Extracted data entries:
-*-*-
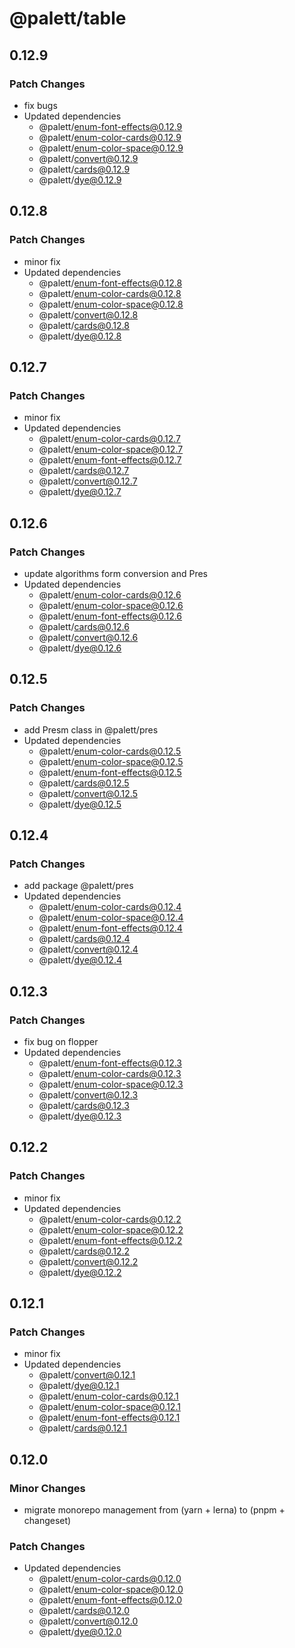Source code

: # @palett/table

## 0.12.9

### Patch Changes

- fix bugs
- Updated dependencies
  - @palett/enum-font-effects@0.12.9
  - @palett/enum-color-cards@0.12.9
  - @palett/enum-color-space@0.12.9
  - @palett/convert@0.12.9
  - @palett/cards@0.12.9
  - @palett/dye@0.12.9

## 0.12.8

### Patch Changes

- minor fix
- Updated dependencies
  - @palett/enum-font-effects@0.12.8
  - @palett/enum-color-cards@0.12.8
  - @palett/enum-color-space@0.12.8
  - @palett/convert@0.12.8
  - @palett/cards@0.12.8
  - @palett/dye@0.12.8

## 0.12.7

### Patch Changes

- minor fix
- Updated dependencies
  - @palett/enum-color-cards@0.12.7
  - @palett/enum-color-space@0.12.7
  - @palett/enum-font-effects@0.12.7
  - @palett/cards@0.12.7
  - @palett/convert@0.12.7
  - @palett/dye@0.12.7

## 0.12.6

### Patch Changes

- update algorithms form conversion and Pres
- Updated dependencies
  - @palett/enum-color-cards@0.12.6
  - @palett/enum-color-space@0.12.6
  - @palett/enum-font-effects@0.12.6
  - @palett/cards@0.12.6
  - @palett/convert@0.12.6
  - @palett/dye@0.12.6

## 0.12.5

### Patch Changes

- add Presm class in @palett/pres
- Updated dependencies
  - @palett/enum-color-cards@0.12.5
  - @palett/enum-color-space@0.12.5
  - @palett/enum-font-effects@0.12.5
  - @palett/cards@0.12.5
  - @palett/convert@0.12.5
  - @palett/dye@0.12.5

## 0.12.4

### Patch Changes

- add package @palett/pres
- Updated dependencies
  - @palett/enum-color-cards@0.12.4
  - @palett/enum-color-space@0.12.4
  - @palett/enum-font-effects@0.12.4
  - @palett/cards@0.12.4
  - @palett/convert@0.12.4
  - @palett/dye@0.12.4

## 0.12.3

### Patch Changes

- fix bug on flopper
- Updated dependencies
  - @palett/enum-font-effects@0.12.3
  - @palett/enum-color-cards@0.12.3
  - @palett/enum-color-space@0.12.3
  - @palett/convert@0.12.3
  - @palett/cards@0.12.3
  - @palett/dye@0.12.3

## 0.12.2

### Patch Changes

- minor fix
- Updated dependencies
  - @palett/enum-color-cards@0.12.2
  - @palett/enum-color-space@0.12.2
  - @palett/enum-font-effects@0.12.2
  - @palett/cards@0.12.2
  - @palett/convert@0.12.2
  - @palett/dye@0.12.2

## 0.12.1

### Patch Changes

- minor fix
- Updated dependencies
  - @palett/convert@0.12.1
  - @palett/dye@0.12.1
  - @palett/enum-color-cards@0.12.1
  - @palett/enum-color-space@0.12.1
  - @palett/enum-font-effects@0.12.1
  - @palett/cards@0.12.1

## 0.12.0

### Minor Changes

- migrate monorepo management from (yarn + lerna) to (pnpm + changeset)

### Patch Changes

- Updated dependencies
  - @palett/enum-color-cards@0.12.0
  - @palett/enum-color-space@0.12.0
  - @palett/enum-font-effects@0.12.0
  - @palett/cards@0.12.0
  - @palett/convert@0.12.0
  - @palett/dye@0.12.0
-*-*-
• Required work: Please retype the data exactly as it appears, but without any of its pictures.

• Your solution:
Source code

: # @palett/table

## 0.12.9

### Patch Changes

- fix bugs
- Updated dependencies
  - @palett/enum-font-effects@0.12.9
  - @palett/enum-color-cards@0.12.9
  - @palett/enum-color-space@0.12.9
  - @palett/convert@0.12.9
  - @palett/cards@0.12.9
  - @palett/dye@0.12.9

## 0.12.8

### Patch Changes

- minor fix
- Updated dependencies
  - @palett/enum-font-effects@0.12.8
  - @palett/enum-color-cards@0.12.8
  - @palett/enum-color-space@0.12.8
  - @palett/convert@0.12.8
  - @palett/cards@0.12.8
  - @palett/dye@0.12.8

## 0.12.7

### Patch Changes

- minor fix
- Updated dependencies
  - @palett/enum-color-cards@0.12.7
  - @palett/enum-color-space@0.12.7
  - @palett/enum-font-effects@0.12.7
  - @palett/cards@0.12.7
  - @palett/convert@0.12.7
  - @palett/dye@0.12.7

## 0.12.6

### Patch Changes

- update algorithms form conversion and Pres
- Updated dependencies
  - @palett/enum-color-cards@0.12.6
  - @palett/enum-color-space@0.12.6
  - @palett/enum-font-effects@0.12.6
  - @palett/cards@0.12.6
  - @palett/convert@0.12.6
  - @palett/dye@0.12.6

## 0.12.5

### Patch Changes

- add Presm class in @palett/pres
- Updated dependencies
  - @palett/enum-color-cards@0.12.5
  - @palett/enum-color-space@0.12.5
  - @palett/enum-font-effects@0.12.5
  - @palett/cards@0.12.5
  - @palett/convert@0.12.5
  - @palett/dye@0.12.5

## 0.12.4

### Patch Changes

- add package @palett/pres
- Updated dependencies
  - @palett/enum-color-cards@0.12.4
  - @palett/enum-color-space@0.12.4
  - @palett/enum-font-effects@0.12.4
  - @palett/cards@0.12.4
  - @palett/convert@0.12.4
  - @palett/dye@0.12.4

## 0.12.3

### Patch Changes

- fix bug on flopper
- Updated dependencies
  - @palett/enum-font-effects@0.12.3
  - @palett/enum-color-cards@0.12.3
  - @palett/enum-color-space@0.12.3
  - @palett/convert@0.12.3
  - @palett/cards@0.12.3
  - @palett/dye@0.12.3

## 0.12.2

### Patch Changes

- minor fix
- Updated dependencies
  - @palett/enum-color-cards@0.12.2
  - @palett/enum-color-space@0.12.2
  - @palett/enum-font-effects@0.12.2
  - @palett/cards@0.12.2
  - @palett/convert@0.12.2
  - @palett/dye@0.12.2

## 0.12.1

### Patch Changes

- minor fix
- Updated dependencies
  - @palett/convert@0.12.1
  - @palett/dye@0.12.1
  - @palett/enum-color-cards@0.12.1
  - @palett/enum-color-space@0.12.1
  - @palett/enum-font-effects@0.12.1
  - @palett/cards@0.12.1

## 0.12.0

### Minor Changes

- migrate monorepo management from (yarn + lerna) to (pnpm + changeset)

### Patch Changes

- Updated dependencies
  - @palett/enum-color-cards@0.12.0
  - @palett/enum-color-space@0.12.0
  - @palett/enum-font-effects@0.12.0
  - @palett/cards@0.12.0
  - @palett/convert@0.12.0
  - @palett/dye@0.12.0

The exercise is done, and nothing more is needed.